Caryl stared at him with eyes wide. Finally he said, “I did not recognize you, Master Alaric; now I recall you. You wrong my father, sir; he did not kill your son, he died of the bald fever; my own brother died that same summer, and the king’s healer-women tended them both as carefully. It was sad that your son died away from his father and mother, but on my honor, Alaric, my father had no hand in your son’s death.”

“And what of my poor wife, who flung herself from the window to death when she heard her son had died far away from her—”

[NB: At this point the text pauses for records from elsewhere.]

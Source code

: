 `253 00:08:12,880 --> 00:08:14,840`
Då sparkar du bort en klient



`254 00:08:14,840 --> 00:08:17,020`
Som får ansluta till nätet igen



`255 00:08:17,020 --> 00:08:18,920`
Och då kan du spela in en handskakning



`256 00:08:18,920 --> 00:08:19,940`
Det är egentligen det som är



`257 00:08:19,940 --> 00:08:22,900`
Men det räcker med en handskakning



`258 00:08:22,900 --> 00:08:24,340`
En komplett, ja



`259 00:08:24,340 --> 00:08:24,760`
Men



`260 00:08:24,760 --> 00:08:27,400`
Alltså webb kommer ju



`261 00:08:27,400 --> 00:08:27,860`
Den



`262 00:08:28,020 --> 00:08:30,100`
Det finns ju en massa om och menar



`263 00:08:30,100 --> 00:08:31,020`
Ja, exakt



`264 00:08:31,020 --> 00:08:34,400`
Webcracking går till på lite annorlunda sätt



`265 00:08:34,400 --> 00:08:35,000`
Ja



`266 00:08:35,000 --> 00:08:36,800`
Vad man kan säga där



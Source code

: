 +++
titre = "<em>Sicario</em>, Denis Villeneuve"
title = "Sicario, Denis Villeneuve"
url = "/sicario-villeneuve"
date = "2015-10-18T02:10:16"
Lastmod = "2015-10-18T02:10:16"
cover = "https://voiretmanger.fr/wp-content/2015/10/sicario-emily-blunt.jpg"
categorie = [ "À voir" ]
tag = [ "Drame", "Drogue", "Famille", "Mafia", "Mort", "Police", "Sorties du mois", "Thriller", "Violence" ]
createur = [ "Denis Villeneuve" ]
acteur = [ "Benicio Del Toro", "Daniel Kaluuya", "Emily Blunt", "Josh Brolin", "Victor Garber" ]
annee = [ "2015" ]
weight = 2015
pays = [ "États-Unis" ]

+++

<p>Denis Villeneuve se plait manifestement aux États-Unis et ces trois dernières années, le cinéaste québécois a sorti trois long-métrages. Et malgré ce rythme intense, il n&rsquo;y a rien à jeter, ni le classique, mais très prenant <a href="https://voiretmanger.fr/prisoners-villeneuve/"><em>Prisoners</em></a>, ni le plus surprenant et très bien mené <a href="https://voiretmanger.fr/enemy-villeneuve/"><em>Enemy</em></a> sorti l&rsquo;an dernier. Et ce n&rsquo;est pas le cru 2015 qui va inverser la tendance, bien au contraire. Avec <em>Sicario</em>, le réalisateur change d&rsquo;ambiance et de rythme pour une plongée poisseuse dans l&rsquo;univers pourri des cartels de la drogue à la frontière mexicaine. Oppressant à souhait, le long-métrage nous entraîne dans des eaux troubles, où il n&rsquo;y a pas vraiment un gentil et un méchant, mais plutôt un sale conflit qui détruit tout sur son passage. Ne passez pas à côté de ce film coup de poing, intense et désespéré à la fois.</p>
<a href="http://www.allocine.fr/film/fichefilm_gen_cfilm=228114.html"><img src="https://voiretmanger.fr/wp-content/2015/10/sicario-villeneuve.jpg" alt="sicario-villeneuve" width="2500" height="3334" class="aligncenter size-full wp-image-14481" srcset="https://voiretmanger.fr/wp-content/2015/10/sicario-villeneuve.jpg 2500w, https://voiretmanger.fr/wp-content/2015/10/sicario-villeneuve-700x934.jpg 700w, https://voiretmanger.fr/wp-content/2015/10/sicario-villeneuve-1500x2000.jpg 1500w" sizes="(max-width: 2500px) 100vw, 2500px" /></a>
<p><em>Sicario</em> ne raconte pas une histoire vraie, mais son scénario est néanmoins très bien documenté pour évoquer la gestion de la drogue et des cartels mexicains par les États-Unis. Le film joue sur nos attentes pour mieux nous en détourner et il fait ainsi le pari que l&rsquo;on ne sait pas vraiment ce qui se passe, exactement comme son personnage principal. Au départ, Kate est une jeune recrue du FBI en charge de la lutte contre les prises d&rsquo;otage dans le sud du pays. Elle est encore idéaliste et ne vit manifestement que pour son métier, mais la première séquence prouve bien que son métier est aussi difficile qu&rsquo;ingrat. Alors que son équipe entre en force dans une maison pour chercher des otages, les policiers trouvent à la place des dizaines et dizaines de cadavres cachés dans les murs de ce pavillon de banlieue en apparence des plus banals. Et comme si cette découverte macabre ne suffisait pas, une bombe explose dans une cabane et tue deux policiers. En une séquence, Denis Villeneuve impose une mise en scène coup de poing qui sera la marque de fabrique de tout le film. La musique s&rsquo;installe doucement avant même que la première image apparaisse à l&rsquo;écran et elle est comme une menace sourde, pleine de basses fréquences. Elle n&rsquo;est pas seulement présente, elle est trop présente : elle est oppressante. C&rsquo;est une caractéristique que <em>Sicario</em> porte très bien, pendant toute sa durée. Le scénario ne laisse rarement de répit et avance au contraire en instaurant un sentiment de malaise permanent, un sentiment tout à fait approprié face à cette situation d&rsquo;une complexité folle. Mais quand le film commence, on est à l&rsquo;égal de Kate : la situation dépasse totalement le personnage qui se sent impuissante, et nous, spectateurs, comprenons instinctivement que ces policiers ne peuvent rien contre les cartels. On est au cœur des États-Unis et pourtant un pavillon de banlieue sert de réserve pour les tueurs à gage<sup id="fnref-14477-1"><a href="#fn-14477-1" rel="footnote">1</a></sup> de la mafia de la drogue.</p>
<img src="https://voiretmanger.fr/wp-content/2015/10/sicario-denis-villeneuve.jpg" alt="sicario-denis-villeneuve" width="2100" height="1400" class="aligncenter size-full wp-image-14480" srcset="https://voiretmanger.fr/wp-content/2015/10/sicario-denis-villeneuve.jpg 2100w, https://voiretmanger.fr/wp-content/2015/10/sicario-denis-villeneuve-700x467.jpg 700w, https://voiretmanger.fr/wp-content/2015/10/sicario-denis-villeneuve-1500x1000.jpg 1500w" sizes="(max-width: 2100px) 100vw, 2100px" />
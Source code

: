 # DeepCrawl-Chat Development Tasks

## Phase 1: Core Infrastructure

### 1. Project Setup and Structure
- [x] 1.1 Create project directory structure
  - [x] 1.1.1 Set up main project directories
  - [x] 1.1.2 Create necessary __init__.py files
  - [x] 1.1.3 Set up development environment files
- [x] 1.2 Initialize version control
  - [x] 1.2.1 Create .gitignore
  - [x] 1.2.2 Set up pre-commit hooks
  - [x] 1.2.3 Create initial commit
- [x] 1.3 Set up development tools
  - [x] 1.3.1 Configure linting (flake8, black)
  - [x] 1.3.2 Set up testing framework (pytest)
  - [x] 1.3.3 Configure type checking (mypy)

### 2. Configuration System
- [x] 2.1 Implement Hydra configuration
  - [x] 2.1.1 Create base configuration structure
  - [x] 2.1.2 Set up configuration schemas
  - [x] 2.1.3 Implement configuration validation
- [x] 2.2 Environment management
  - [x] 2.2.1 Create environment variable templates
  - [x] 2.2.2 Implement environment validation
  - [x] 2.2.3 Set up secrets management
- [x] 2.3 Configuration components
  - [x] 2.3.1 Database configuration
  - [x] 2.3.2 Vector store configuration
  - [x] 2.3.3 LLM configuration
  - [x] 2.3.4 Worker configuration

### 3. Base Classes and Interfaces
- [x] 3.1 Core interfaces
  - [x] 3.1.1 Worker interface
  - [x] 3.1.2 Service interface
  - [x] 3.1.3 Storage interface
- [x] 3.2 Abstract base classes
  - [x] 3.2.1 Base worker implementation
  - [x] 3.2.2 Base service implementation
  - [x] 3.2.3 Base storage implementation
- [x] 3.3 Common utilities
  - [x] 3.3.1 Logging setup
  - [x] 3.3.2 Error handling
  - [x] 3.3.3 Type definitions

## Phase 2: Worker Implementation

“I did not know that,” Caryl said, and there were tears in his eyes, “my own mother was beside herself with grief when my brother died. I was afraid to be out of my mother’s sight for fear she would do herself some harm in her grief. I am sorry—oh, I am sorry, Master Alaric,” he said, and flung his arms around the man, “if my father had known this, I am sure he would not pursue you, nor blame you for your quarrel with him!”

Alaric swallowed; he stood without moving in the boy’s embrace and said, “god grant my own son would have defended me like that. I canna’ fault you for your loyalty to your father, my boy. I’ll help Lord Orain see ye get back safe to him.” (Pg. 595-596)

Uh, all right? Yet another Limyaael quote:

“Not everyone “wrong” can be “redeemed” by the love of a child. I’m so sick of this plotline that it gets a point all to itself. If you want to do a strong villain character turning back to the “light” or “goodness” or whatever the Fantasyland maniacs are calling it these days, please try something other than pairing him with a baby or young child and expecting that to change his mind.

Why is this stupid? First and foremost because it’s overworked, just like the genius-child idea. A lot of authors have done a lot with it. When writing it, an author’s mind tends to overflow with what she’s read before this, rather than concentrating on her character and the way that he might believably respond to this situation.”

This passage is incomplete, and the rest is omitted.